Title image by Microvector (Shutterstock).

Work Tech Is Not Your Tech

It’s tempting to think of that work-issued laptop or smartphone as “yours”, but it isn’t. Yes, you use them all the time, they come home with you, and you can even get your personal email on them. You surf the web when you’re travelling, and maybe even your kid uses your laptop. You’ve sent personal emails from your work address, or shared great stories and have a lot of files saved in the work chat room.

As handy as that is, don’t let that convenience lull you into a false sense of security (or privacy.) Of course, it’s not OK for your company to just deactivate your account, or scoop up your data without letting you back it up, but they will. At the end of the day, it sucks, but your company will assert ownership over all of it.

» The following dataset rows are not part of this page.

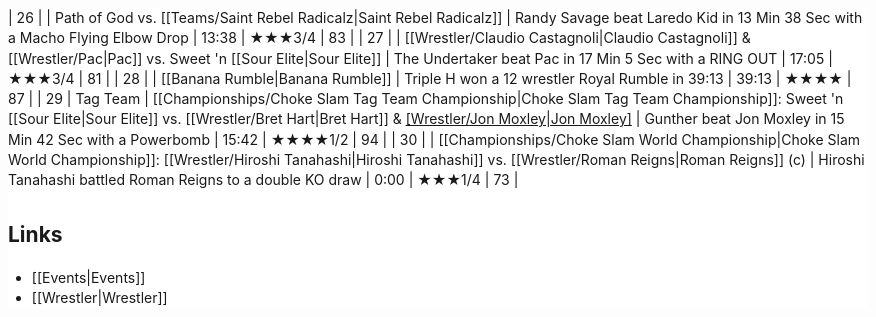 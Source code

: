 | 26 |  | Path of God vs. [[Teams/Saint Rebel Radicalz\|Saint Rebel Radicalz]] | Randy Savage beat Laredo Kid in 13 Min 38 Sec with a Macho Flying Elbow Drop | 13:38 | ★★★3/4 | 83 |
| 27 |  | [[Wrestler/Claudio Castagnoli\|Claudio Castagnoli]] & [[Wrestler/Pac\|Pac]] vs. Sweet 'n [[Sour Elite\|Sour Elite]] | The Undertaker beat Pac in 17 Min 5 Sec with a RING OUT | 17:05 | ★★★3/4 | 81 |
| 28 |  | [[Banana Rumble\|Banana Rumble]] | Triple H won a 12 wrestler Royal Rumble in  39:13 | 39:13 | ★★★★ | 87 |
| 29 | Tag Team | [[Championships/Choke Slam Tag Team Championship\|Choke Slam Tag Team Championship]]: Sweet 'n [[Sour Elite\|Sour Elite]] vs. [[Wrestler/Bret Hart\|Bret Hart]] & [[Wrestler/Jon Moxley\|Jon Moxley]](c) | Gunther beat Jon Moxley in 15 Min 42 Sec with a Powerbomb | 15:42 | ★★★★1/2 | 94 |
| 30 |  | [[Championships/Choke Slam World Championship\|Choke Slam World Championship]]: [[Wrestler/Hiroshi Tanahashi\|Hiroshi Tanahashi]] vs. [[Wrestler/Roman Reigns\|Roman Reigns]] (c) | Hiroshi Tanahashi battled Roman Reigns to a  double KO draw | 0:00 | ★★★1/4 | 73 |

## Links
- [[Events\|Events]]
- [[Wrestler\|Wrestler]]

When I worked in IT, I saw this all the time. The worst were the days when someone was laid off and IT had to deactivate their account before they got to work, or snatch their computer and phone from their desk while they were in a meeting. For some people, their work laptop was the primary computer in their household, so everyone used it.

Every time I had to fix a problem, I had to work through a maze of games their kids installed, music they’d purchased and downloaded (whole iTunes libraries, gone), years’ worth of photos they’d saved, and other personal files and effects. It was heartbreaking to open that computer to see all that data, that I’d have to back up, but they will never be able to retrieve. It would be nice to think that your company would give you time to download your files or wrap up everything nicely if you’re laid off or let go, but the truth is that almost never happens.

This rule extends to software, too. Every time I see people raise their heads in alarm because they learn the chat program the company uses is being monitored or logged, or because their company email is being archived, I can’t help but shake my head. The information you save in any program your company owns or pays for you to use, the emails you send, the files you download on your work computer — they all consider them theirs, not yours. If you assume any of that information will be safe and never used against you, disabuse yourself of the notion now, while you can.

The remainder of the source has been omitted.